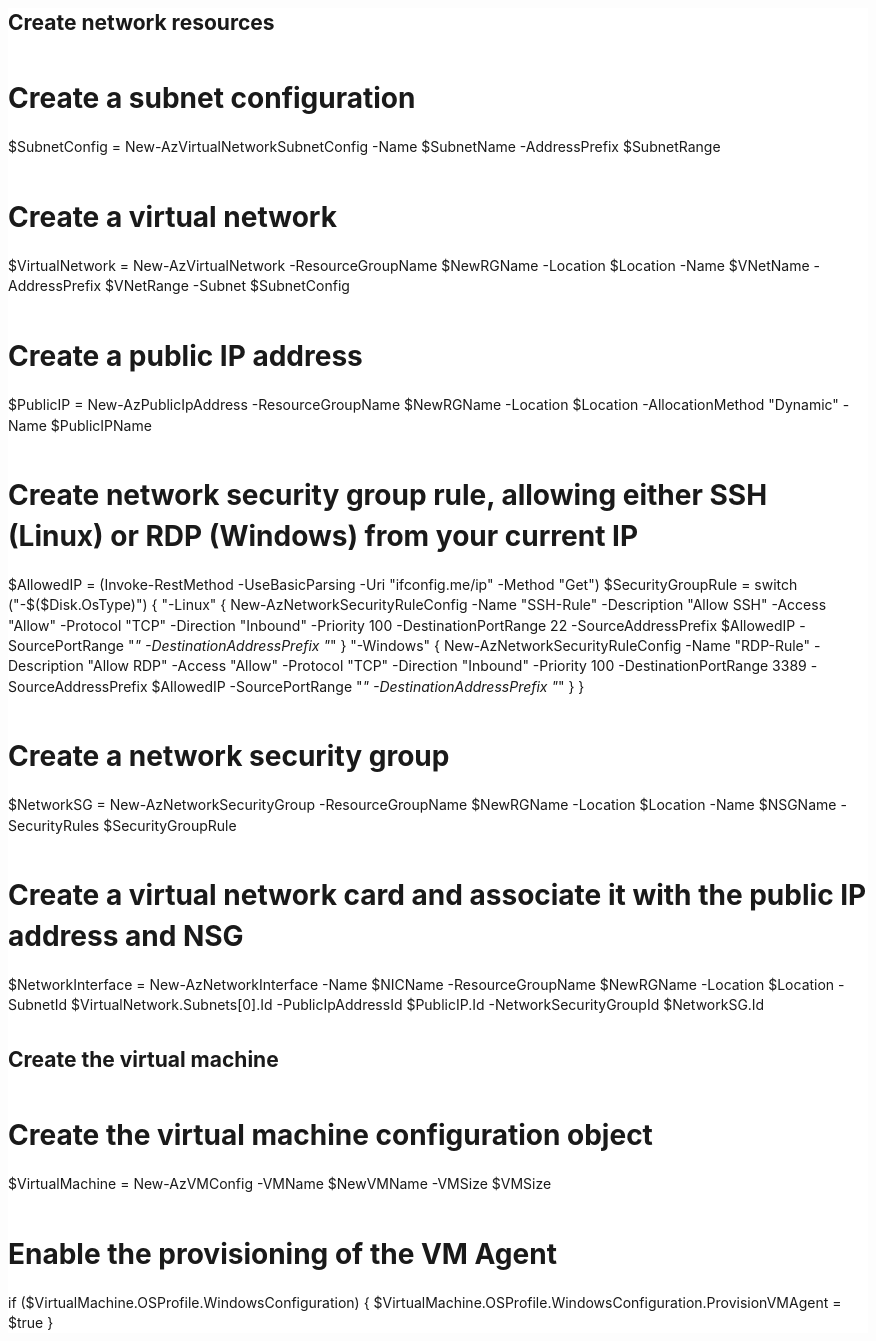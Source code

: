 ## Create network resources

# Create a subnet configuration
$SubnetConfig = New-AzVirtualNetworkSubnetConfig -Name $SubnetName -AddressPrefix $SubnetRange

# Create a virtual network
$VirtualNetwork = New-AzVirtualNetwork -ResourceGroupName $NewRGName -Location $Location -Name $VNetName -AddressPrefix $VNetRange -Subnet $SubnetConfig

# Create a public IP address
$PublicIP = New-AzPublicIpAddress -ResourceGroupName $NewRGName -Location $Location -AllocationMethod "Dynamic" -Name $PublicIPName

# Create network security group rule, allowing either SSH (Linux) or RDP (Windows) from your current IP
$AllowedIP = (Invoke-RestMethod -UseBasicParsing -Uri "ifconfig.me/ip" -Method "Get")
$SecurityGroupRule = switch ("-$($Disk.OsType)") {
    "-Linux" { New-AzNetworkSecurityRuleConfig -Name "SSH-Rule" -Description "Allow SSH" -Access "Allow" -Protocol "TCP" -Direction "Inbound" -Priority 100 -DestinationPortRange 22 -SourceAddressPrefix $AllowedIP -SourcePortRange "*" -DestinationAddressPrefix "*" }
    "-Windows" { New-AzNetworkSecurityRuleConfig -Name "RDP-Rule" -Description "Allow RDP" -Access "Allow" -Protocol "TCP" -Direction "Inbound" -Priority 100 -DestinationPortRange 3389 -SourceAddressPrefix $AllowedIP -SourcePortRange "*" -DestinationAddressPrefix "*" }
}

# Create a network security group
$NetworkSG = New-AzNetworkSecurityGroup -ResourceGroupName $NewRGName -Location $Location -Name $NSGName -SecurityRules $SecurityGroupRule

# Create a virtual network card and associate it with the public IP address and NSG
$NetworkInterface = New-AzNetworkInterface -Name $NICName -ResourceGroupName $NewRGName -Location $Location -SubnetId $VirtualNetwork.Subnets[0].Id -PublicIpAddressId $PublicIP.Id -NetworkSecurityGroupId $NetworkSG.Id

## Create the virtual machine

# Create the virtual machine configuration object
$VirtualMachine = New-AzVMConfig -VMName $NewVMName -VMSize $VMSize

# Enable the provisioning of the VM Agent
if ($VirtualMachine.OSProfile.WindowsConfiguration) {
    $VirtualMachine.OSProfile.WindowsConfiguration.ProvisionVMAgent = $true
}
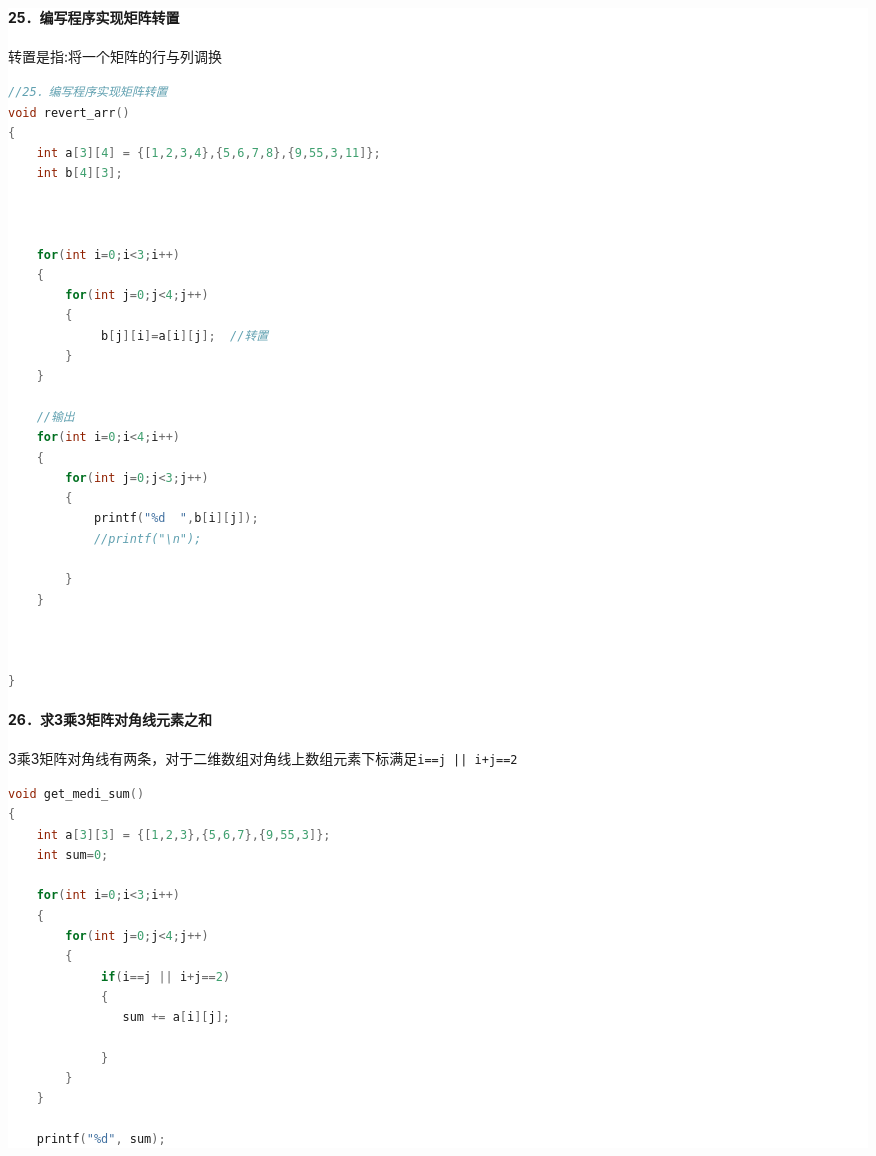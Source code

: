 



#### 25．编写程序实现矩阵转置

转置是指:将一个矩阵的行与列调换

```c
//25．编写程序实现矩阵转置
void revert_arr()
{
	int a[3][4] = {[1,2,3,4},{5,6,7,8},{9,55,3,11]};
	int b[4][3];



	for(int i=0;i<3;i++) 
	{
		for(int j=0;j<4;j++) 
		{
			 b[j][i]=a[i][j];  //转置
		}
	}

	//输出
	for(int i=0;i<4;i++) 
    { 
        for(int j=0;j<3;j++) 
		{
			printf("%d  ",b[i][j]); 
            //printf("\n"); 
		
		}
    } 



}

```





#### 26．求3乘3矩阵对角线元素之和

3乘3矩阵对角线有两条，对于二维数组对角线上数组元素下标满足`i==j || i+j==2`

```c
void get_medi_sum()
{
	int a[3][3] = {[1,2,3},{5,6,7},{9,55,3]};
	int sum=0;

	for(int i=0;i<3;i++) 
	{
		for(int j=0;j<4;j++) 
		{
			 if(i==j || i+j==2)
			 {
				sum += a[i][j];
			 
			 }
		}
	}

	printf("%d", sum);
```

★ ★ ★ ★ ★ ★ ★

▶ [Work instruction]:
Search the entries for the word "Description" and show every line that has it.

▶ [Solved exercise]:
    "-Linux" { New-AzNetworkSecurityRuleConfig -Name "SSH-Rule" -Description "Allow SSH" -Access "Allow" -Protocol "TCP" -Direction "Inbound" -Priority 100 -DestinationPortRange 22 -SourceAddressPrefix $AllowedIP -SourcePortRange "*" -DestinationAddressPrefix "*" }
    "-Windows" { New-AzNetworkSecurityRuleConfig -Name "RDP-Rule" -Description "Allow RDP" -Access "Allow" -Protocol "TCP" -Direction "Inbound" -Priority 100 -DestinationPortRange 3389 -SourceAddressPrefix $AllowedIP -SourcePortRange "*" -DestinationAddressPrefix "*" }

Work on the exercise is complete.